Activity — Copy exactly the lines of the data below that run from the line holding "1. 생성한 프로젝트에서 왼쪽 탭에서 **Deployments**를 선택합니다." through the line holding "1. **Deploy base model**을 선택합니다.", both ends included.

[Plain-text document sources]
--
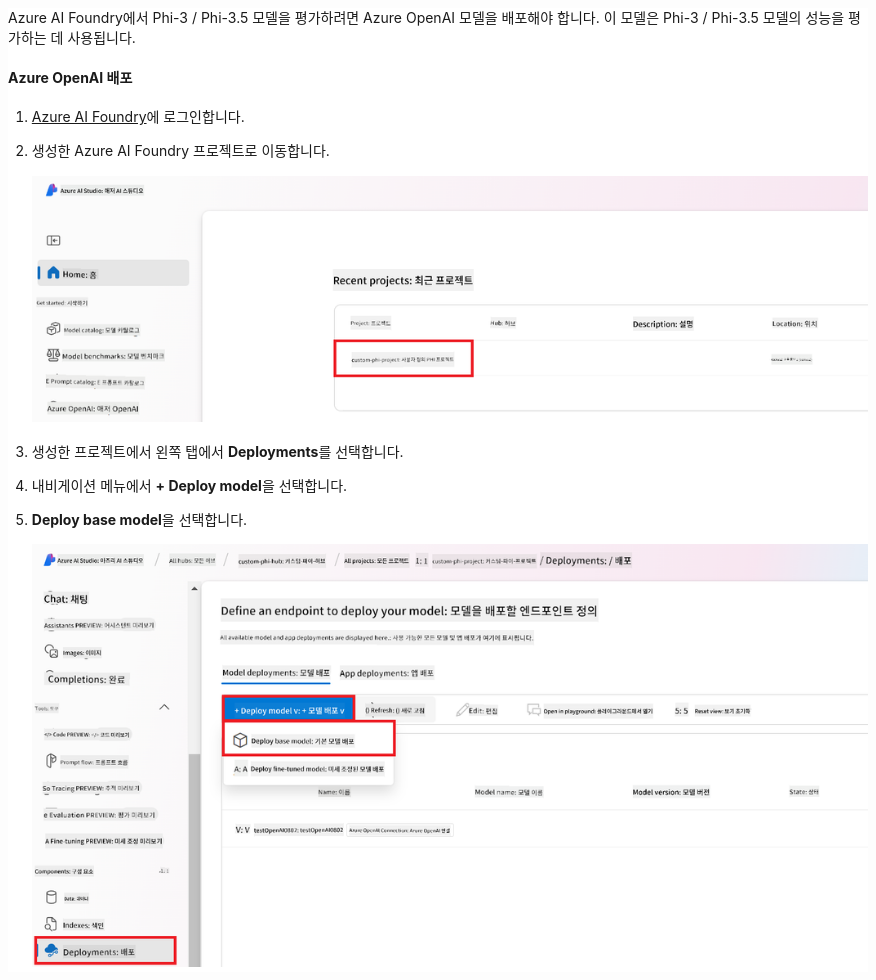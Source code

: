 Azure AI Foundry에서 Phi-3 / Phi-3.5 모델을 평가하려면 Azure OpenAI 모델을 배포해야 합니다. 이 모델은 Phi-3 / Phi-3.5 모델의 성능을 평가하는 데 사용됩니다.

#### Azure OpenAI 배포

1. [Azure AI Foundry](https://ai.azure.com/?wt.mc_id=studentamb_279723)에 로그인합니다.

1. 생성한 Azure AI Foundry 프로젝트로 이동합니다.

    ![프로젝트 선택.](../../../../../../translated_images/select-project-created.84d119464c1bb0a8f5f9ab58012fa88304b0e3b0d6ddda444617424b2bb0d22e.ko.png)

1. 생성한 프로젝트에서 왼쪽 탭에서 **Deployments**를 선택합니다.

1. 내비게이션 메뉴에서 **+ Deploy model**을 선택합니다.

1. **Deploy base model**을 선택합니다.

    ![배포 선택.](../../../../../../translated_images/deploy-openai-model.91e6d9f9934e0e0c63116bd81a7628ea5ab37617f3e3b23a998a37c7f5aaba8b.ko.png)

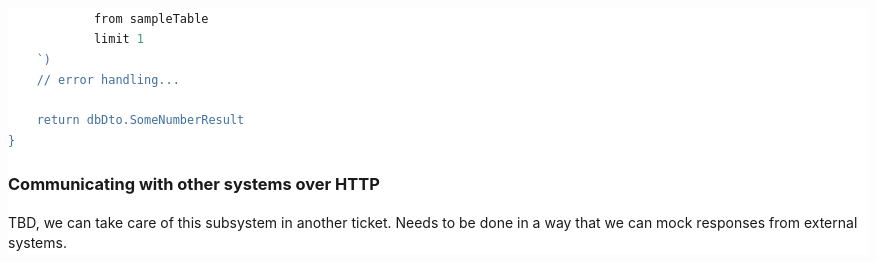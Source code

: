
 ```go
            from sampleTable
            limit 1
    `)
	// error handling...

	return dbDto.SomeNumberResult
}
```

### Communicating with other systems over HTTP

TBD, we can take care of this subsystem in another ticket. Needs to be done in a way that we can mock responses from external systems.
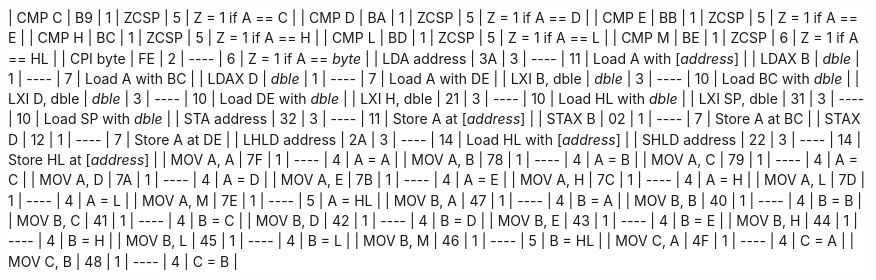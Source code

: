 | CMP C        | B9     | 1     | ZCSP  | 5        | Z = 1 if A == C                      |
| CMP D        | BA     | 1     | ZCSP  | 5        | Z = 1 if A == D                      |
| CMP E        | BB     | 1     | ZCSP  | 5        | Z = 1 if A == E                      |
| CMP H        | BC     | 1     | ZCSP  | 5        | Z = 1 if A == H                      |
| CMP L        | BD     | 1     | ZCSP  | 5        | Z = 1 if A == L                      |
| CMP M        | BE     | 1     | ZCSP  | 6        | Z = 1 if A == HL                     |
| CPI byte     | FE     | 2     | ----  | 6        | Z = 1 if A == *byte*                 |
| LDA address  | 3A     | 3     | ----  | 11       | Load A with [*address*]              |
| LDAX B       | *dble* | 1     | ----  | 7        | Load A with BC                       |
| LDAX D       | *dble* | 1     | ----  | 7        | Load A with DE                       |
| LXI B, dble  | *dble* | 3     | ----  | 10       | Load BC with _dble_                  |
| LXI D, dble  | *dble* | 3     | ----  | 10       | Load DE with _dble_                  |
| LXI H, dble  | 21     | 3     | ----  | 10       | Load HL with _dble_                  |
| LXI SP, dble | 31     | 3     | ----  | 10       | Load SP with _dble_                  |
| STA address  | 32     | 3     | ----  | 11       | Store A at [*address*]               |
| STAX B       | 02     | 1     | ----  | 7        | Store A at BC                        |
| STAX D       | 12     | 1     | ----  | 7        | Store A at DE                        |
| LHLD address | 2A     | 3     | ----  | 14       | Load HL with [*address*]             |
| SHLD address | 22     | 3     | ----  | 14       | Store HL at [*address*]              |
| MOV A, A     | 7F     | 1     | ----  | 4        | A = A                                |
| MOV A, B     | 78     | 1     | ----  | 4        | A = B                                |
| MOV A, C     | 79     | 1     | ----  | 4        | A = C                                |
| MOV A, D     | 7A     | 1     | ----  | 4        | A = D                                |
| MOV A, E     | 7B     | 1     | ----  | 4        | A = E                                |
| MOV A, H     | 7C     | 1     | ----  | 4        | A = H                                |
| MOV A, L     | 7D     | 1     | ----  | 4        | A = L                                |
| MOV A, M     | 7E     | 1     | ----  | 5        | A = HL                               |
| MOV B, A     | 47     | 1     | ----  | 4        | B = A                                |
| MOV B, B     | 40     | 1     | ----  | 4        | B = B                                |
| MOV B, C     | 41     | 1     | ----  | 4        | B = C                                |
| MOV B, D     | 42     | 1     | ----  | 4        | B = D                                |
| MOV B, E     | 43     | 1     | ----  | 4        | B = E                                |
| MOV B, H     | 44     | 1     | ----  | 4        | B = H                                |
| MOV B, L     | 45     | 1     | ----  | 4        | B = L                                |
| MOV B, M     | 46     | 1     | ----  | 5        | B = HL                               |
| MOV C, A     | 4F     | 1     | ----  | 4        | C = A                                |
| MOV C, B     | 48     | 1     | ----  | 4        | C = B                                |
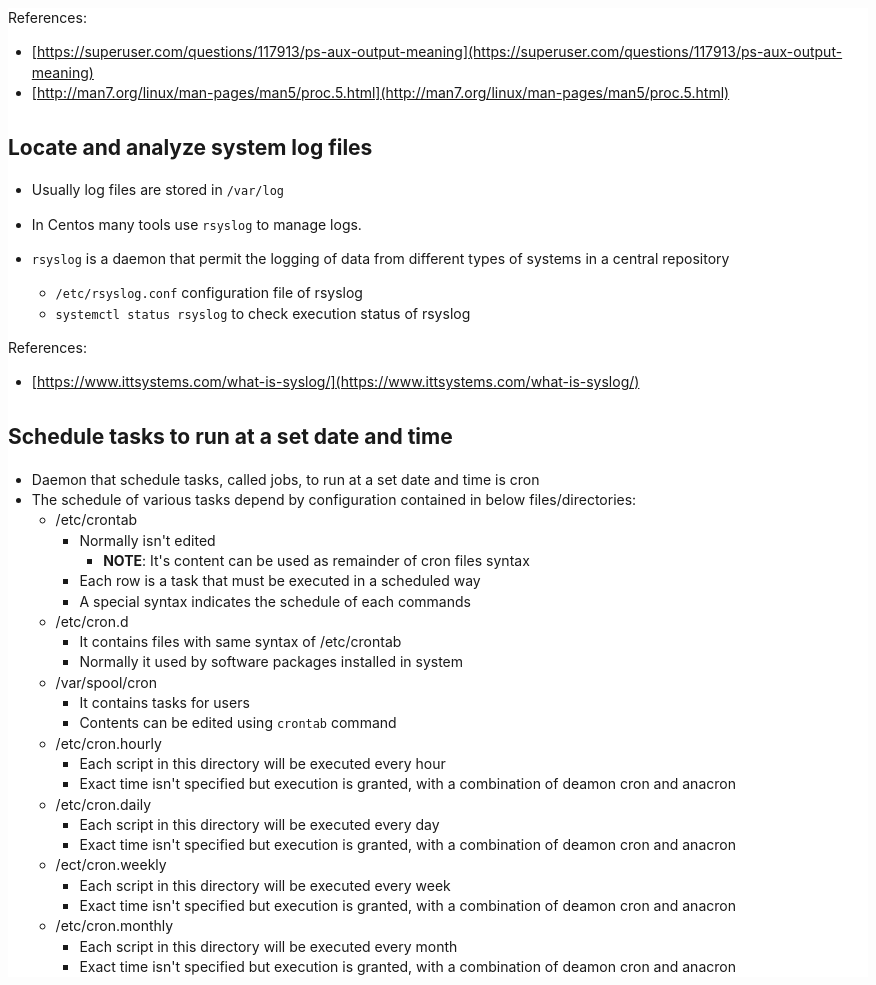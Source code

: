 References:

* [https://superuser.com/questions/117913/ps-aux-output-meaning](https://superuser.com/questions/117913/ps-aux-output-meaning)
* [http://man7.org/linux/man-pages/man5/proc.5.html](http://man7.org/linux/man-pages/man5/proc.5.html)

## Locate and analyze system log files

* Usually log files are stored in `/var/log`

* In Centos many tools use `rsyslog` to manage logs. 

* `rsyslog` is a daemon that permit the logging of data from different types of systems in a central repository
  * `/etc/rsyslog.conf` configuration file of rsyslog
  * `systemctl status rsyslog` to check execution status of rsyslog



References:

* [https://www.ittsystems.com/what-is-syslog/](https://www.ittsystems.com/what-is-syslog/)



## Schedule tasks to run at a set date and time

* Daemon that schedule tasks, called jobs, to run at a set date and time is cron
* The schedule of various tasks depend by configuration contained in below files/directories:
  * /etc/crontab
    * Normally isn't edited
      * **NOTE**: It's content can be used as remainder of cron files syntax
    * Each row is a task that must be executed in a scheduled way
    * A special syntax indicates the schedule of each commands
  * /etc/cron.d
    * It contains files with same syntax of /etc/crontab
    * Normally it used by software packages installed in system
  * /var/spool/cron
    * It contains tasks for users
    * Contents can be edited using `crontab` command
  * /etc/cron.hourly
    * Each script in this directory will be executed every hour
    * Exact time isn't specified but execution is granted, with a combination of deamon cron and anacron
  * /etc/cron.daily
    * Each script in this directory will be executed every day
    * Exact time isn't specified but execution is granted, with a combination of deamon cron and anacron
  * /ect/cron.weekly
    * Each script in this directory will be executed every week
    * Exact time isn't specified but execution is granted, with a combination of deamon cron and anacron
  * /etc/cron.monthly
    * Each script in this directory will be executed every month
    * Exact time isn't specified but execution is granted, with a combination of deamon cron and anacron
--
Exercise answer —
1. 생성한 프로젝트에서 왼쪽 탭에서 **Deployments**를 선택합니다.

1. 내비게이션 메뉴에서 **+ Deploy model**을 선택합니다.

1. **Deploy base model**을 선택합니다.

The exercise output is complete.